A vocal minority is threatening the economic potential of Northern Vancouver Island. At a time when many jobs are being lost the Raven project is a tremendous opportunity.
I strongly encourage miners, contractors, suppliers, students, and business owners to visibly support Compliance Energy’s Raven Coal Project located west of Buckley Bay, BC. Regulators strongly seek local opinion. Unfortunately much of the input, by coal watch and other extreme environmental groups, is negative.
The anti mine protesters, seem to forget the cars they are driving to meetings were made with the use of metallurgical coal for the steel frame. The bridges and ferries they are transporting their cars on were made with steel produced by coal. The healthcare, social benefits and government services they enjoy are financed by taxing the earnings of resource based industry.
This determined group now selfishly attempts to preserve what they perceive to be a pristine environment from the evils of coal mining. The fact that the area of the mine has been clear cut logged several times and coal has previously been mined in the area without today’s environmental controls seems to have been conveniently forgotten. The watershed in question has numerous road cuts, gravel pits and rock quarries made by logging companies which did not even have to be permitted. Over the years nature has and will reclaim these industrial sites.

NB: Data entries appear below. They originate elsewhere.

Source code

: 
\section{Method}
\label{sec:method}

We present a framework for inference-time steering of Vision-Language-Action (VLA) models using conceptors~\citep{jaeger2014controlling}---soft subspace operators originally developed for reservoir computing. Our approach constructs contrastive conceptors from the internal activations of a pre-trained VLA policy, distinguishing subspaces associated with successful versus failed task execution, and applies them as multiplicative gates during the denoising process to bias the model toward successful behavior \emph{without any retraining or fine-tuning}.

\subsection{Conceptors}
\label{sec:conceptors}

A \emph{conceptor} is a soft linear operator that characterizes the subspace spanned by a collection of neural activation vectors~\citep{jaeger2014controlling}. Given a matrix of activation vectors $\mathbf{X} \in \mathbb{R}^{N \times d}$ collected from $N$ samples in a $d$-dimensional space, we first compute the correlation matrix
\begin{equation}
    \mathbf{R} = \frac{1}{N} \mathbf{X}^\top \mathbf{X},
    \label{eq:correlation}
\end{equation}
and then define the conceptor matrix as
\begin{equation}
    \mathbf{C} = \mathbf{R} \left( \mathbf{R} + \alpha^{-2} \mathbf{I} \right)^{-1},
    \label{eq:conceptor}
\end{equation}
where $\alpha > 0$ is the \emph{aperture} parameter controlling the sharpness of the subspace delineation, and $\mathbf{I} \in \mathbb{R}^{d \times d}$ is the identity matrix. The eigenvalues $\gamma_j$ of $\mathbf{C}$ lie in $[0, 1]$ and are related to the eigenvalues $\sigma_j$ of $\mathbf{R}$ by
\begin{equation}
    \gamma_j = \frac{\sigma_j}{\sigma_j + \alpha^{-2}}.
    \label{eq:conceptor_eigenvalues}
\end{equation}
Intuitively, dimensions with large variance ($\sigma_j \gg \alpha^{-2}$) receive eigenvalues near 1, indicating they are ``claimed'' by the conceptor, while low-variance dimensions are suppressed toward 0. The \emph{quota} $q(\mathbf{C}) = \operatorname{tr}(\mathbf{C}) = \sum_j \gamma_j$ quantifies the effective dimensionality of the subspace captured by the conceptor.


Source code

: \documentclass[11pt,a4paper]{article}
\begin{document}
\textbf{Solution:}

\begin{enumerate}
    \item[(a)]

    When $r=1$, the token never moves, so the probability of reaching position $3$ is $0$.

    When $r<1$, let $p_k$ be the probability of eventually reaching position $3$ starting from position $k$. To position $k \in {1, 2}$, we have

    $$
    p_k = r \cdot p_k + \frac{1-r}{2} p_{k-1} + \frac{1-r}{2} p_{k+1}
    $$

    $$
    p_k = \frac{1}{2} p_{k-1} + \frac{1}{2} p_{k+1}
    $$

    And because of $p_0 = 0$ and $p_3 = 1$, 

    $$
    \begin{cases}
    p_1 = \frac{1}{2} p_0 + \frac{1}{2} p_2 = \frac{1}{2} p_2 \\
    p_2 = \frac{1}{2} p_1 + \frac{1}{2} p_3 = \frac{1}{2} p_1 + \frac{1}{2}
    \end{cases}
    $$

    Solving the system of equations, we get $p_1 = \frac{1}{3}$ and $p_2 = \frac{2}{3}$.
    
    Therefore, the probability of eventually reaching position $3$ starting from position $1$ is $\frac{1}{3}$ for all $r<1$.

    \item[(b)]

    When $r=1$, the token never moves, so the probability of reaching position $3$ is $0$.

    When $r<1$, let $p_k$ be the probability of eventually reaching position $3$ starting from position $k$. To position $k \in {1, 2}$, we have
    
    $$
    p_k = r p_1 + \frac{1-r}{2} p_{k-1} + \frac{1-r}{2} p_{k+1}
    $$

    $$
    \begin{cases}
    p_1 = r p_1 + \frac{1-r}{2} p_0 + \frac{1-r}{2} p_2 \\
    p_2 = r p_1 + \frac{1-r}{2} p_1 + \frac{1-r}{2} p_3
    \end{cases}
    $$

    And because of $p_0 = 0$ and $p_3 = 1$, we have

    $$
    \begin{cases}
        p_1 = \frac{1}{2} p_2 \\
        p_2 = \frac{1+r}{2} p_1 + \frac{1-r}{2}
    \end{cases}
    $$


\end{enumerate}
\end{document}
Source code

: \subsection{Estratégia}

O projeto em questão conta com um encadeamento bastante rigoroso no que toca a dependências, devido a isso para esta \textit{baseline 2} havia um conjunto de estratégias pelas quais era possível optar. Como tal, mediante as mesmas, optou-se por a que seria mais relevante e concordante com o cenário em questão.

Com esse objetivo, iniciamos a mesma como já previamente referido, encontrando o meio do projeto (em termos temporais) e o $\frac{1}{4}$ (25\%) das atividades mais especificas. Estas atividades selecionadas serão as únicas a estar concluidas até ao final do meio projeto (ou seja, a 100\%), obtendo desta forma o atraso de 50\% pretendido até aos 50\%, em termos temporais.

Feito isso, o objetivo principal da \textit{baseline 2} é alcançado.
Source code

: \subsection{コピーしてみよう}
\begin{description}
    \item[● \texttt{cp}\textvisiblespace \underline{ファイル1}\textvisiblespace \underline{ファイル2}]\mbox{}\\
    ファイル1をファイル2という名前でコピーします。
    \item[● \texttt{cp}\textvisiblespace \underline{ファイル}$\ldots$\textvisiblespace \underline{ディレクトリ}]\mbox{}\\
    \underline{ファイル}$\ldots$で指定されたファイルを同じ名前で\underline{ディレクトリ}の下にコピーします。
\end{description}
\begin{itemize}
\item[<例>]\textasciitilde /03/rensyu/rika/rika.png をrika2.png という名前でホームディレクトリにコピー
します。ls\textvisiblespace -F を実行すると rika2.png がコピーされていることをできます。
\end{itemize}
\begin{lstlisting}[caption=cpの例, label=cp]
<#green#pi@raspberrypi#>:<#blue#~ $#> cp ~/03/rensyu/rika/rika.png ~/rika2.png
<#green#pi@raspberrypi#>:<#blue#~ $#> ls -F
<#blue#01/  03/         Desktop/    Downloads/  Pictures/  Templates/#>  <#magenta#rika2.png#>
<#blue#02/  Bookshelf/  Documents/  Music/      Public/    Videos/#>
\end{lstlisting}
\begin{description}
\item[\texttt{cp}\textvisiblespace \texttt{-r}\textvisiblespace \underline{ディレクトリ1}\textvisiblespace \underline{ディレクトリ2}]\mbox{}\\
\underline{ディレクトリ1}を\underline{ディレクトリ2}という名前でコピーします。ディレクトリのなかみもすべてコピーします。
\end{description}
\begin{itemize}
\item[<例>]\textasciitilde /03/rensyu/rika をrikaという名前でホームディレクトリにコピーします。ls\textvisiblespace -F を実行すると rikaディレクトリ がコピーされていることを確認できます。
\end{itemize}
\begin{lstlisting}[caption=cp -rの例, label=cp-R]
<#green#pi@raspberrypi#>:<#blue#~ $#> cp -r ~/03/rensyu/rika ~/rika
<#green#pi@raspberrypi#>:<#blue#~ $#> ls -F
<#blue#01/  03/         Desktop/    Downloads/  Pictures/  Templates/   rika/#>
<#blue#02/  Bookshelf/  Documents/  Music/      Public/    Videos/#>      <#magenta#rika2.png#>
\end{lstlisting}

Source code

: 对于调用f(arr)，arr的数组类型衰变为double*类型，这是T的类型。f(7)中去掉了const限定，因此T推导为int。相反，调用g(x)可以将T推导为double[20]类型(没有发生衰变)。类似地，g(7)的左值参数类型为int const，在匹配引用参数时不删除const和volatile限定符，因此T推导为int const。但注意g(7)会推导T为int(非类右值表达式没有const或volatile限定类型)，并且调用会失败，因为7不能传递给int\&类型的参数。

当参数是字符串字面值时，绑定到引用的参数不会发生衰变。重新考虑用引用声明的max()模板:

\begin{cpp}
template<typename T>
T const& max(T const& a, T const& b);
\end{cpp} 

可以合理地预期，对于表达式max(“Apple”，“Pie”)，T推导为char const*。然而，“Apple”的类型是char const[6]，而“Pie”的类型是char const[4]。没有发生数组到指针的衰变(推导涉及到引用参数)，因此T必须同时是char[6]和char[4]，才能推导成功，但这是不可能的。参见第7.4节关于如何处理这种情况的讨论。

The government ministries responsible for permitting are treating the project location as a highly sensitive area and are committed to an exhaustive review process. They have a comprehensive set of regulations which will only allow mine construction after exceedingly thorough investigations have proved no damage to the environment will result before during or after extraction of coal from underground. The project is highly in need of input from the “FOR” side in order to bring some balance into the equation. The world is still hungry for energy; if this coal is not mined here it will be mined somewhere else with far less regard for the environment than on Vancouver Island.